TIRANA, March. 23 – Muttontown may restore Gates to kingdom that never was, writes Northender newspaper. The Village of Muttontown is waiting to hear if Nassau County is interested in assisting in the renovation of King Zog’s Gates, which stand as a last tangible reminder of Long Island’s link to one of twentieth-century Europe’s more bizarre figures.
According to Village Clerk Vivian Van Wagner, the idea of restoring the gates was put forward by the village’s beautification chair at a recent trustee meeting. The village has tapped the county about a feasibility study. “I have called in to the County Dept of Parks and we’re waiting for their response at the moment,” Ms. Van Wagner said.
The gates stand on Muttontown Road and once marked the entrance to the sprawling Knollwood estate, site of an ornate mansion built in the early 1900’s by tycoon Charles Hudson.
Knollwood’s most famous owner, however, was King Zog I of Albania (1895-1961), who owned it for a few years in the 1950’s, albeit without ever taking up residence. Zog’s claim to royal standing was tenuous at best. By birth, he was Ahmet Zogolli, chieftain of a powerful Albanian landowning clan. He distinguished himself during World War I (serving Austria-Hungary) and during Albania’s subsequent break with the Ottoman Empire. In the 1920’s, he became Albania’s prime minister and then president, and in 1928 installed himself as constitutional monarch.

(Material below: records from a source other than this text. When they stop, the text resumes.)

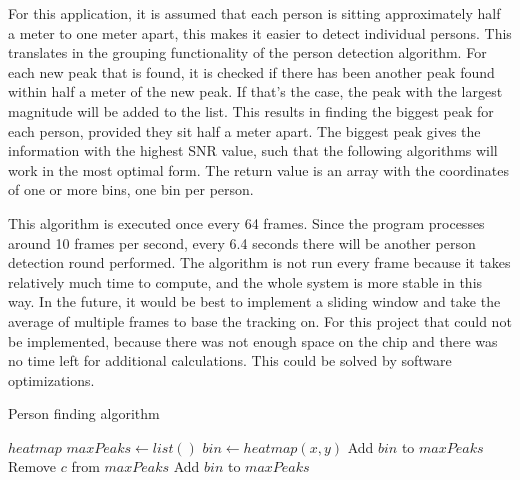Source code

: For this application, it is assumed that each person is sitting approximately half a meter to one meter apart, this makes it easier to detect individual persons. This translates in the grouping functionality of the person detection algorithm. For each new peak that is found, it is checked if there has been another peak found within half a meter of the new peak. If that's the case, the peak with the largest magnitude will be added to the list. This results in finding the biggest peak for each person, provided they sit half a meter apart. The biggest peak gives the information with the highest SNR value, such that the following algorithms will work in the most optimal form. The return value is an array with the coordinates of one or more bins, one bin per person.

This algorithm is executed once every 64 frames. Since the program processes around 10 frames per second, every 6.4 seconds there will be another person detection round performed. The algorithm is not run every frame because it takes relatively much time to compute, and the whole system is more stable in this way. In the future, it would be best to implement a sliding window and take the average of multiple frames to base the tracking on. For this project that could not be implemented, because there was not enough space on the chip and there was no time left for additional calculations. This could be solved by software optimizations.

\begin{algorithm}
\caption{Person finding algorithm}\label{alg:person_finding_algorithm}
\begin{algorithmic}
\Require $heatmap$
\State $maxPeaks \gets list()$
        \State $bin \gets heatmap(x, y)$
                        \State Add $bin$ to $maxPeaks$
                        \State Remove $c$ from $maxPeaks$
                    \EndIf
                \Else
                    \State Add $bin$ to $maxPeaks$
                \EndIf
            \EndIf
        \EndIf
    \EndFor
\EndFor
\end{algorithmic}
\end{algorithm}

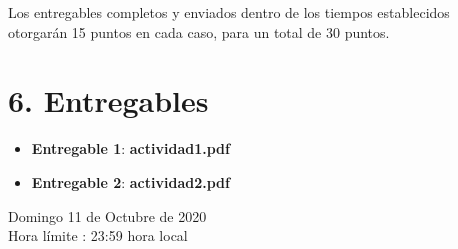 \documentclass[base=hide,11pt]{elegantbook}
\begin{document}
Los entregables completos y enviados dentro de los tiempos establecidos  otorgarán 15 puntos en cada caso, para un  total de 30 puntos. 



\section*{6. Entregables}

\begin{itemize}
\item {\bf Entregable 1}:   \textcolor{col4}{\bf actividad1.pdf } 
\item {\bf Entregable 2}:   \textcolor{col4}{\bf actividad2.pdf } 
\end{itemize}
\vspace{1cm}

Domingo 11 de Octubre de 2020\\
Hora límite : 23:59  hora  local\\


\end{document}
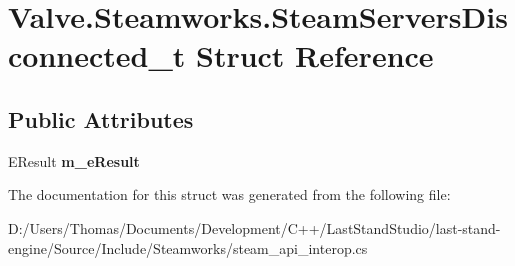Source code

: \hypertarget{structValve_1_1Steamworks_1_1SteamServersDisconnected__t}{}\section{Valve.\+Steamworks.\+Steam\+Servers\+Disconnected\+\_\+t Struct Reference}
\label{structValve_1_1Steamworks_1_1SteamServersDisconnected__t}
\subsection*{Public Attributes}
\begin{DoxyCompactItemize}
\item 
\hypertarget{structValve_1_1Steamworks_1_1SteamServersDisconnected__t_ab2b1b3b3bf66f3ead83dfd6962c1216e}{}E\+Result {\bfseries m\+\_\+e\+Result}\label{structValve_1_1Steamworks_1_1SteamServersDisconnected__t_ab2b1b3b3bf66f3ead83dfd6962c1216e}

\end{DoxyCompactItemize}


The documentation for this struct was generated from the following file\+:\begin{DoxyCompactItemize}
\item 
D\+:/\+Users/\+Thomas/\+Documents/\+Development/\+C++/\+Last\+Stand\+Studio/last-\/stand-\/engine/\+Source/\+Include/\+Steamworks/steam\+\_\+api\+\_\+interop.\+cs\end{DoxyCompactItemize}
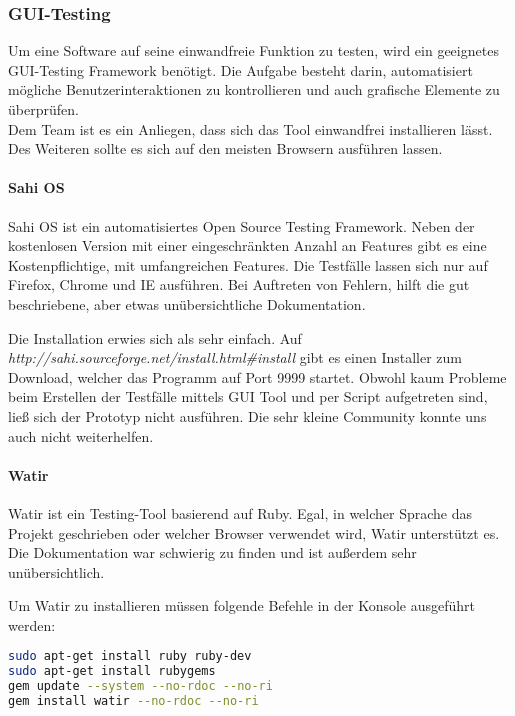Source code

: \subsubsection{GUI-Testing}
Um eine Software auf seine einwandfreie Funktion zu testen, wird ein geeignetes GUI-Testing Framework benötigt. Die Aufgabe besteht darin, automatisiert mögliche Benutzerinteraktionen zu kontrollieren und auch grafische Elemente zu überprüfen.\\
Dem Team ist es ein Anliegen, dass sich das Tool einwandfrei installieren lässt. Des Weiteren sollte es sich auf den meisten Browsern ausführen lassen.

\paragraph{Sahi OS}
Sahi OS ist ein automatisiertes Open Source Testing Framework. Neben der kostenlosen Version mit einer eingeschränkten Anzahl an Features gibt es eine Kostenpflichtige, mit umfangreichen Features. Die Testfälle lassen sich nur auf Firefox, Chrome und IE ausführen. Bei Auftreten von Fehlern, hilft die gut beschriebene, aber etwas unübersichtliche Dokumentation.

Die Installation erwies sich als sehr einfach. Auf \textit{http://sahi.sourceforge.net/install.html\#install} gibt es einen Installer zum Download, welcher das Programm auf Port 9999 startet. Obwohl kaum Probleme beim Erstellen der Testfälle mittels GUI Tool und per Script aufgetreten sind, ließ sich der Prototyp nicht ausführen. Die sehr kleine Community konnte uns auch nicht weiterhelfen.

\paragraph{Watir}
Watir ist ein Testing-Tool basierend auf Ruby. Egal, in welcher Sprache das Projekt geschrieben oder welcher Browser verwendet wird, Watir unterstützt es.\\
Die Dokumentation war schwierig zu finden und ist außerdem sehr unübersichtlich. \cite{WATIR}

Um Watir zu installieren müssen folgende Befehle in der Konsole ausgeführt werden: 
\begin{lstlisting}[caption={Installation von Watir \cite{WATIRINSTALL}}, language=bash]
sudo apt-get install ruby ruby-dev
sudo apt-get install rubygems
gem update --system --no-rdoc --no-ri
gem install watir --no-rdoc --no-ri
\end{lstlisting}


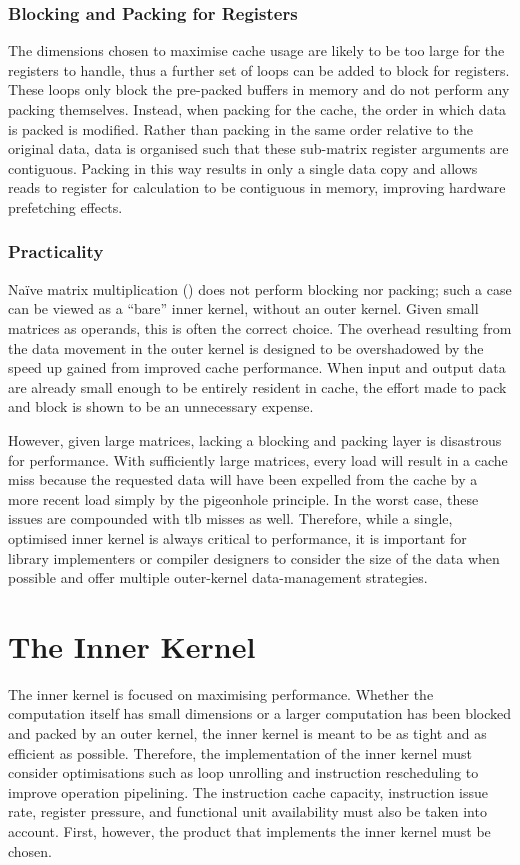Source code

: \documentclass[\main/thesis.tex]{subfiles}
\begin{document}
\subsubsection{Blocking and Packing for Registers}
The dimensions chosen to maximise cache usage are likely to be too large for the registers to handle, thus a further set of loops can be added to block for registers.
These loops only block the pre-packed buffers in memory and do not perform any packing themselves.
Instead, when packing for the cache, the order in which data is packed is modified.
Rather than packing in the same order relative to the original data, data is organised such that these sub-matrix register arguments are contiguous.
Packing in this way results in only a single data copy and allows reads to register for calculation to be contiguous in memory, improving hardware prefetching effects.

\subsubsection{Practicality}
Na\"ive matrix multiplication (\ie {}) does not perform blocking nor packing; such a case can be viewed as a ``bare'' inner kernel, without an outer kernel.
Given small matrices as operands, this is often the correct choice.
The overhead resulting from the data movement in the outer kernel is designed to be overshadowed by the speed up gained from improved cache performance.
When input and output data are already small enough to be entirely resident in cache, the effort made to pack and block is shown to be an unnecessary expense.

However, given large matrices, lacking a blocking and packing layer is disastrous for performance.
With sufficiently large matrices, every load will result in a cache miss because the requested data will have been expelled from the cache by a more recent load simply by the pigeonhole principle.
In the worst case, these issues are compounded with \gls{tlb} misses as well.
Therefore, while a single, optimised inner kernel is always critical to performance, it is important for library implementers or compiler designers to consider the size of the data when possible and offer multiple outer-kernel data-management strategies.

\section{The Inner Kernel}
\label{sec:innerKernel}
The inner kernel is focused on maximising performance.
Whether the computation itself has small dimensions or a larger computation has been blocked and packed by an outer kernel, the inner kernel is meant to be as tight and as efficient as possible.
Therefore, the implementation of the inner kernel must consider optimisations such as loop unrolling and instruction rescheduling to improve operation pipelining.
The instruction cache capacity, instruction issue rate, register pressure, and functional unit availability must also be taken into account.
First, however, the product that implements the inner kernel must be chosen.
\end{document}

Historians’ verdicts on Zog’s rule are varied. He brought his “kingdom” a measure of stability, and was committed to making it a voice among western powers. Himself a Muslim, he sought to solidify an atmosphere of religious tolerance in a Balkan country that is roughly two-thirds Muslim and one-third Christian. Some of his measures for doing this were no doubt controversial, such as prohibiting Albanian women from wearing veils and nationalizing many religious educational institutions. Historians rarely fail to mention, on the other hand, several factors that cast Zog in a less flattering light. He personally controlled much of Albania’s wealth and had no scruples about using it to live like, well, a king. And in a violent political climate where assassinations were a matter of course for eliminating one’s political rivals, it is likely that Zog had some disturbing skeletons in his closet. At a time when royalty preferred to keep the blood blue when it came to marriage, this Muslim upstart stood little chance of prevailing on a European princess to share his rocky throne. He did, however, find himself a winsome young queen in the person of Countess Geraldine Apponyi de Nagy-Apponyi (1915-2002), a Catholic Hungarian whose mother was an American heiress and distant cousin of Richard Nixon.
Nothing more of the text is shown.